OPC info: A new online resource on overdose prevention centres


OPC info: A new online resource on overdose prevention centres

6 March 2024
OPC Info

OPC info is a resource with analysis and a database of papers published on overdose prevention centers (also known as: safe injection sites, safe consumption sites, drug consumption rooms). Users can sort by year and category or use search function to find a specific paper.

What are overdose prevention centers?

Overdose prevention centers (OPCs) (sometimes called safe consumption sites, safe injection sites or drug consumption rooms) are safe, monitored spaces where people can use their own drugs. In OPCs, trained staff can use naloxone (an overdose reversal medication) and oxygen to reverse an overdose and save a life, without needing to call 911.

These sites also provide new, safe supplies (pipes, cookers, etc.) to reduce the risk of infection and disease, by preventing the need to share or reuse equipment.

People can also test their drugs here to find out what may be in them. People can also get connected to services like healthcare, drug treatment, recovery programs, and housing at these sites.

Importantly, OPCs provide people with a supportive and safe environment, safe from stigma and judgment.

Why do we need overdose prevention centers?

Since 2017, more than 400,000 people have died of a drug-related overdose. The COVID-19 pandemic made the overdose crisis worse, with more than 100,000 people dying of an overdose in 2021. 2 Many overdoses are caused by powerful synthetic opioids like fentanyl. Fentanyl is often mixed into other drugs, including pills purchased off the street, cocaine, and meth.

The overdose crisis impacts everyone in the United States. Whether you live in Baton Rouge or Los Angeles, you likely know someone who has been affected by this public health crisis. Overdose deaths affect us all regardless of race and ethnicity, age, gender, or location. The crisis is getting worse for everyone.

Still, death rates can vary and groups are affected differently. In the last few years, for example, overdose death rates have increased the most for Black men. Indigenous people also face some of the highest overdose death rates in the country.

The War On Drugs Has Failed.

For over 50 years, we have tried to arrest our way out of this problem through the War on Drugs. We have spent $1 trillion dollars and every 25 seconds someone is arrested for possessing drugs in the United States.
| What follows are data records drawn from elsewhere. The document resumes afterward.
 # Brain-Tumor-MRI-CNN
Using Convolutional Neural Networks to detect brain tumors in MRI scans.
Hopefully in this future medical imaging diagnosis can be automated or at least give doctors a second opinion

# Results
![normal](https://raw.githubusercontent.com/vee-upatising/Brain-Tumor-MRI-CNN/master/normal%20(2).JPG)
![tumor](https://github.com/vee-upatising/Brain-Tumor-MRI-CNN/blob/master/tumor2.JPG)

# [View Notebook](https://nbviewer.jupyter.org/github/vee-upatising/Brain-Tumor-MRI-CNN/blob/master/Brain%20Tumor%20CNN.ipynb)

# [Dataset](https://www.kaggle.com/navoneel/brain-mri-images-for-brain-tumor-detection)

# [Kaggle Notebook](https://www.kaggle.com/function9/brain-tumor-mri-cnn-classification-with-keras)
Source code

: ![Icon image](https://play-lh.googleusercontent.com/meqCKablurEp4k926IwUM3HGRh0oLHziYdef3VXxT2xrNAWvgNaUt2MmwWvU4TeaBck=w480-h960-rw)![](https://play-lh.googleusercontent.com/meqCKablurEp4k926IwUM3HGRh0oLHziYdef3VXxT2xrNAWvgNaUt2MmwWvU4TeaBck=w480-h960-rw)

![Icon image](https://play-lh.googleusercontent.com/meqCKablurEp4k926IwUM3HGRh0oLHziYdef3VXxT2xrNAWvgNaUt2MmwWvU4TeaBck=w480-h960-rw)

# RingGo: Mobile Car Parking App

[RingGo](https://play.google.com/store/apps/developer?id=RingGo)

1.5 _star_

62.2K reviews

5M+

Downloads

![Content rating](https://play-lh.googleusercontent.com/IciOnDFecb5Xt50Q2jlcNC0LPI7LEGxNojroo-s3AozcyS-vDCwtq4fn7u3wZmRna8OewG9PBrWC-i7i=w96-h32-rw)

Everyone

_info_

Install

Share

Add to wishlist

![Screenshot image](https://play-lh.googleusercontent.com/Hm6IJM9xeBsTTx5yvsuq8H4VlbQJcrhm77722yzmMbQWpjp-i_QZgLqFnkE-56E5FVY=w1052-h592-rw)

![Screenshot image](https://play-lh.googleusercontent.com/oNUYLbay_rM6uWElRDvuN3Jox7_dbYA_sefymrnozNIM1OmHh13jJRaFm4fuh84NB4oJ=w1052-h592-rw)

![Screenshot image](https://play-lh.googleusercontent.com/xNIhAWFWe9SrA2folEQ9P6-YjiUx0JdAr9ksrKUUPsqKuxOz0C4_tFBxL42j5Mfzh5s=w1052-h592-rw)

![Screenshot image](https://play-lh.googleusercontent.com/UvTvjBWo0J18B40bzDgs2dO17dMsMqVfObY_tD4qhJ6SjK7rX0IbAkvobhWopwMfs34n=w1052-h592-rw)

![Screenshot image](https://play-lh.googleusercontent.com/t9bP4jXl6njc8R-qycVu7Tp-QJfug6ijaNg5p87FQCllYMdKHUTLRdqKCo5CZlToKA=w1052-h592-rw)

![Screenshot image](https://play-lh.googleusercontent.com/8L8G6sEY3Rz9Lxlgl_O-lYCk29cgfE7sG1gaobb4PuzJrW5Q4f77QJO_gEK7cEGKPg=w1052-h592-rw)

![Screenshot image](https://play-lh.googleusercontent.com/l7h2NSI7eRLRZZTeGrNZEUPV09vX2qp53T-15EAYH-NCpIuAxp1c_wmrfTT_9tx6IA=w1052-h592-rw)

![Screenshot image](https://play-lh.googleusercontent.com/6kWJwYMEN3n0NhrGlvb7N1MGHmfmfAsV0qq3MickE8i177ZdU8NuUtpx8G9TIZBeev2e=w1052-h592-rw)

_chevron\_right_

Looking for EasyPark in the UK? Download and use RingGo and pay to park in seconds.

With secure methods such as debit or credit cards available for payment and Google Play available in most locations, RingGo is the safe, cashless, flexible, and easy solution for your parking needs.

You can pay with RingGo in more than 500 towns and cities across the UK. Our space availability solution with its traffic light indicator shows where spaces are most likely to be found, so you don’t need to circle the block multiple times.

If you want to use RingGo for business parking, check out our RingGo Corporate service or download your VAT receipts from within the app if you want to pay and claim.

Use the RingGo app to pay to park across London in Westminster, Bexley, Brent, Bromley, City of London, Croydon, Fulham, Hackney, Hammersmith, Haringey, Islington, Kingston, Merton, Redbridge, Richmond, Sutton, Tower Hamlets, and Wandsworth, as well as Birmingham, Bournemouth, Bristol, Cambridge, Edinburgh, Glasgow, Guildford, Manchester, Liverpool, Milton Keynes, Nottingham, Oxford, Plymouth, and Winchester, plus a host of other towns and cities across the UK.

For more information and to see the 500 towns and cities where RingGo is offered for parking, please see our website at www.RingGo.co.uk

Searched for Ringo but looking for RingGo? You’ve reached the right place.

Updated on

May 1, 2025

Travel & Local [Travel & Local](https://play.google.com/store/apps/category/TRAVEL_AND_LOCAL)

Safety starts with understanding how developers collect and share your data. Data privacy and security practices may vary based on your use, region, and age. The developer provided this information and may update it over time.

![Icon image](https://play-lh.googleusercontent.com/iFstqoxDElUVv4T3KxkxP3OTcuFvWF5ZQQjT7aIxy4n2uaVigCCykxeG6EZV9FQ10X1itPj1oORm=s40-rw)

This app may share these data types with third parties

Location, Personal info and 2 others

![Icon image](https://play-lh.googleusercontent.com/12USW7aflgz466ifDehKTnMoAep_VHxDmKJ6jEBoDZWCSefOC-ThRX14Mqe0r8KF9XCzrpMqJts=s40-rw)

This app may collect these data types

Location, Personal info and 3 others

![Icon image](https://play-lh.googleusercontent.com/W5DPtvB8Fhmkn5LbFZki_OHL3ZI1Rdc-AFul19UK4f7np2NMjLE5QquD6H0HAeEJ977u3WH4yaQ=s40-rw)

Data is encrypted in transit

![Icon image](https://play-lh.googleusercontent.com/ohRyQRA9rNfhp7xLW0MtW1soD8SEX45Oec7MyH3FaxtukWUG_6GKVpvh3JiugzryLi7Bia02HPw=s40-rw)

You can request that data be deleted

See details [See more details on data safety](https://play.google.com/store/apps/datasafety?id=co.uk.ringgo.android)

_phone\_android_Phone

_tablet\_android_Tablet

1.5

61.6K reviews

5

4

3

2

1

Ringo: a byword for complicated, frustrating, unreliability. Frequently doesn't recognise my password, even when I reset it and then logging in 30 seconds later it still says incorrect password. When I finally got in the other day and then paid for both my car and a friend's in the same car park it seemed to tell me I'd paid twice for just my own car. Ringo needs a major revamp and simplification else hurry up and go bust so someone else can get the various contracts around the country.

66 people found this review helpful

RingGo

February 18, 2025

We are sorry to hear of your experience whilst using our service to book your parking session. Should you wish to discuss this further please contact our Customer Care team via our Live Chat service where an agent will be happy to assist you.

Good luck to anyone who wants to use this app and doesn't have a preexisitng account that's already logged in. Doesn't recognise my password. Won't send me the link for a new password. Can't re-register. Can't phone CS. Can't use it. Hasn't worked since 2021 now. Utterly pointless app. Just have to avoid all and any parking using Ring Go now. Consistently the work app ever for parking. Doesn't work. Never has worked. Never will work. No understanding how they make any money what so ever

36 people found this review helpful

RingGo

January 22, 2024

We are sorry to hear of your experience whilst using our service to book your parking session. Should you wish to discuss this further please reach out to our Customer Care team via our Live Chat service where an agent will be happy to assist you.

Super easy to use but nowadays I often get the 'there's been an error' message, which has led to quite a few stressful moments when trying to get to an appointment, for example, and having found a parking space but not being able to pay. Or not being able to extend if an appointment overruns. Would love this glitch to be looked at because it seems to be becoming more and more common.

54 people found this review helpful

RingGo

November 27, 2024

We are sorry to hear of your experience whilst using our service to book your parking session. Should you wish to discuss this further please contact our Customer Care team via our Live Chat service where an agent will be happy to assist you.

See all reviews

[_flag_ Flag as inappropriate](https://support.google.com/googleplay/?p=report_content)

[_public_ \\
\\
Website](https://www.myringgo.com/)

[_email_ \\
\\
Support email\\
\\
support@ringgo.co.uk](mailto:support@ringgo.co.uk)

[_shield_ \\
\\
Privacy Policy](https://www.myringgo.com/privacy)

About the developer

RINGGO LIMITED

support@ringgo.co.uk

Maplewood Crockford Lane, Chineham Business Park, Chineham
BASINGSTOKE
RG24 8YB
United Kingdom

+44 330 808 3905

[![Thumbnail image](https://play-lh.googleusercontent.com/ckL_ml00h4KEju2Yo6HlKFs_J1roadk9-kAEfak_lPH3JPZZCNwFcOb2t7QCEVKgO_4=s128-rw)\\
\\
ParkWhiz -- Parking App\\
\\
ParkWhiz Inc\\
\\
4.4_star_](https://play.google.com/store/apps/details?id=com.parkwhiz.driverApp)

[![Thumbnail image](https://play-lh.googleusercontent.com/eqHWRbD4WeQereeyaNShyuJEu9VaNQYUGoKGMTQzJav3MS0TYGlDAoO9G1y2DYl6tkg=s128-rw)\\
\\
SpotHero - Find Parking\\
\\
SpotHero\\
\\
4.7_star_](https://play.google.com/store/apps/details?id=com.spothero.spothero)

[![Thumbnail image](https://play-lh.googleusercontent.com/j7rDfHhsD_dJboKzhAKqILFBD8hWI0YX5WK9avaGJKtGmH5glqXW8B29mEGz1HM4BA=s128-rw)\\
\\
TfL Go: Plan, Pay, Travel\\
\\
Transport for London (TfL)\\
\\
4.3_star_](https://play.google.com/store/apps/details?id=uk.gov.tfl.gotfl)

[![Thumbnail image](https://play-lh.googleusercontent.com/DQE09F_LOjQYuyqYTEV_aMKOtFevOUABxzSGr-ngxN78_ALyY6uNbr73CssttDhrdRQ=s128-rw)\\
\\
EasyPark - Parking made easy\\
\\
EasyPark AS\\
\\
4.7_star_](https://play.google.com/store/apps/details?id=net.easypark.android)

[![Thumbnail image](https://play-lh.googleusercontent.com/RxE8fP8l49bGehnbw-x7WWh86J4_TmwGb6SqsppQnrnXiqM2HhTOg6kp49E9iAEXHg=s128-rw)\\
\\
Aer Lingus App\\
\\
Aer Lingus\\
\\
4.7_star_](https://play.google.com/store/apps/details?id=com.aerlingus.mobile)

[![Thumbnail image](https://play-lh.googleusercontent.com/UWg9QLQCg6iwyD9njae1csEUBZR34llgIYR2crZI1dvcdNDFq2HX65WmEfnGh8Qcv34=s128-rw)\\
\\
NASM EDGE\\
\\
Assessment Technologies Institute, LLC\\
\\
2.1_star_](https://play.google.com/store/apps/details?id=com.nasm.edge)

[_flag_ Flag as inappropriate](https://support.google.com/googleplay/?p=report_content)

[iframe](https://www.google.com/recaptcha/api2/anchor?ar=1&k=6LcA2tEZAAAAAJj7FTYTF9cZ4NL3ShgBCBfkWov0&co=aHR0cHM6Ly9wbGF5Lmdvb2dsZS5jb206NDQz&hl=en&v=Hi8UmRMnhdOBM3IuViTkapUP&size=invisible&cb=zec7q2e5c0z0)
In 2019 for instance, there were more arrests for possession of drugs than for any other reason and these arrests have significant racial disparities. Yet deaths continue to climb. Why? 

It’s because this approach makes it harder for people to get help and access services because they are afraid of being arrested. 6 This means people might not call 911 if they see someone overdose, or they may use drugs in ways that aren’t safe. We also know incarceration increases the risks of overdose. People are continuing to die. We need new approaches.